The Challenge: I will not buy any new clothes during the month of October. In addition to what I already put aside from each check, I WILL put an extra $25 into my savings account at the end of each week.
The Payoff: I'll have an extra $100 set aside to do something nice for myself. Or a jump start on my holiday present fund.  
The Duration: October 1 - October 31.

- Be Better To My Liver. The problem? Chicago is a drinking town. Everywhere you go, alcohol is not only presented to you, but it is encouraged that you have multiple drinks.
The Challenge: Stay sober for an entire week. (I'll give myself a bye for a celebratory glass of wine on Friday evening. Or when my fantasy team dominates again this week.)
The Payoff: Again, there's the bank account thing... but I'll have more energy to complete my "Be Better" tasks.
The Duration: October 2 - October 9.

- Be Better About Increasing My Mileage. The problem? I ran a half-marathon in May and while I haven't stopped running, I haven't kept my mileage up to the number I'd like it to be. Now that it's getting cooler, it's easier for me to go on longer runs, so it seems like a good time to up my mileage.
The Challenge: Run at least 60 miles this month.To be fair, I ran 52 miles in the month of September. But I'm determined to up the ante.
The Payoff: Looking smoking hot in my not-at-all sexy Halloween costume. (That isn't sarcasm. It's really unsexy. But it is hilarious. Obviously.) And smoking the competition in the two road races I've got lined up for November.
The Duration: October 1 - October 31.

- Be Better To My City. The problem? I feel selfish. In an effort to think and act more positively this month, I think I should do something for my community.
The Challenge: Volunteer at least once this month.
The Payoff: I'm helping to make my city better and someone's day better while betting myself.
The Duration: We'll see what I choose to do!
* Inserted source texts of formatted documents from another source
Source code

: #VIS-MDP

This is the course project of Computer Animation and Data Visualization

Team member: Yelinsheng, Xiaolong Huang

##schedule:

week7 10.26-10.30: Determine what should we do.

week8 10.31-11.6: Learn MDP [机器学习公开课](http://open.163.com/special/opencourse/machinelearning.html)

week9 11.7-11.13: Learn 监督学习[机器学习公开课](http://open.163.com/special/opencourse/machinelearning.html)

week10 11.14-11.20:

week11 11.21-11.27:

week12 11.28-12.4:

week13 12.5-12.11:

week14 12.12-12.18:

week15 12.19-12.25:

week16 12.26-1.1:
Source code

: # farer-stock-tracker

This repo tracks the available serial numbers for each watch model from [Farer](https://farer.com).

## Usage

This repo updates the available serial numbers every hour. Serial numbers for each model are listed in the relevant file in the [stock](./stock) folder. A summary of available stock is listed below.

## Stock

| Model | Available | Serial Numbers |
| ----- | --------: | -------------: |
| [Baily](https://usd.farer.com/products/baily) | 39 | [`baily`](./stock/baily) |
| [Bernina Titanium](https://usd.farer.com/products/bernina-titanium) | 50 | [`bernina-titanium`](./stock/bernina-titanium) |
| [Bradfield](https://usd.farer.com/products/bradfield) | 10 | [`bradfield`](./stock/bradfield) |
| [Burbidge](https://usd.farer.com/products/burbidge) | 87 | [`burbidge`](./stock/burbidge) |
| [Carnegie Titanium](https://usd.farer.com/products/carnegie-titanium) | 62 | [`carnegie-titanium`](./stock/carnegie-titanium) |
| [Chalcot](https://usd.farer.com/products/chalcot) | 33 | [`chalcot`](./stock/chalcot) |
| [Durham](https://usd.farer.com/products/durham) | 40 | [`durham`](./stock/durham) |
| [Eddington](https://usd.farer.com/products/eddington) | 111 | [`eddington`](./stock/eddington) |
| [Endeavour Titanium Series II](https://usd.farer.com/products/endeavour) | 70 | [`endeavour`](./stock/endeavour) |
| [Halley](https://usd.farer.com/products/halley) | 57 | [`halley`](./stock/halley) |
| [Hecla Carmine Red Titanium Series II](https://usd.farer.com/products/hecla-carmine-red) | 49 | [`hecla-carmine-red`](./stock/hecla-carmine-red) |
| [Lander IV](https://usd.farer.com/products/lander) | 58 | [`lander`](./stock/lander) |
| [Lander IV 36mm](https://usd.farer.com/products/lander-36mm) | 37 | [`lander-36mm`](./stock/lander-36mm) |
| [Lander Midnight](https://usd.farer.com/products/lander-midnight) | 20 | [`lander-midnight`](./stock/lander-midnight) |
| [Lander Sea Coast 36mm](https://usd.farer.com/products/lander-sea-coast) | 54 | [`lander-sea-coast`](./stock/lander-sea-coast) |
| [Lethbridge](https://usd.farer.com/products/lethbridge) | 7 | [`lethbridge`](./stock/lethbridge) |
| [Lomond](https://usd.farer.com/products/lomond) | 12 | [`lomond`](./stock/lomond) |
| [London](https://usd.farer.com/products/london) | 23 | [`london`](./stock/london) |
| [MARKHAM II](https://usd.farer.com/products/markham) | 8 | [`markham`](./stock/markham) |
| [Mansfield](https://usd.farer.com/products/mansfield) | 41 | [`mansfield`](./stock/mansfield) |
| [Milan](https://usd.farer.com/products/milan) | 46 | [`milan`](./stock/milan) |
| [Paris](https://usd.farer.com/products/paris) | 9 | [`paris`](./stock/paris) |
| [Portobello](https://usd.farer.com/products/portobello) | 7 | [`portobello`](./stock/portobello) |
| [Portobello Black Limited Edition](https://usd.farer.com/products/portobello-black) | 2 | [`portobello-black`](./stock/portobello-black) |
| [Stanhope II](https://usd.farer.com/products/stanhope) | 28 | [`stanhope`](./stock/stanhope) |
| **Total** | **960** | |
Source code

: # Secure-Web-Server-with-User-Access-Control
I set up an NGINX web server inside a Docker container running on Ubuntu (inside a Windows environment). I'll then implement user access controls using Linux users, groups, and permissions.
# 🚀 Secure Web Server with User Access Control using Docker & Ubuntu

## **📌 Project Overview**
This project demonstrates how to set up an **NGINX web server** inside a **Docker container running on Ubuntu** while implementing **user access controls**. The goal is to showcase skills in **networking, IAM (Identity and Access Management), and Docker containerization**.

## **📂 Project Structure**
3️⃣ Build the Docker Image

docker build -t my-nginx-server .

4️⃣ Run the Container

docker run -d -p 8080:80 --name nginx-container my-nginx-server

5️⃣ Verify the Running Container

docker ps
Be Better About Complaining. The problem? I'm sick of negativity. With all of the time I spend complaining about things, I could be using that time to make improvements
The Challenge: Like with anger management, I'm going to count to ten before I complain.
The Payoff: Hopefully I'll be sending out more positive vibes by the end of the month.
The Duration: This one is open ended... the wishful thinking part of me hopes this will become habit.

- Be Better About Working Hard. The problem? No matter how hard I work as an actor, there is always someone working harder.
The Challenge: Find and work out two new monologues by the end of the month.
The Payoff: ...we'll see.
The Duration: October 1 - October 31.

So, here we go internet. I'm trying to do a little good, one day at a time. So here's to a little less bitching, a little more positivity. I plan on feeling like this by the end of the month...


...because really, when I think best self, I think breaking it down with TSwift. Happy October, Friends. I'm off to do some good.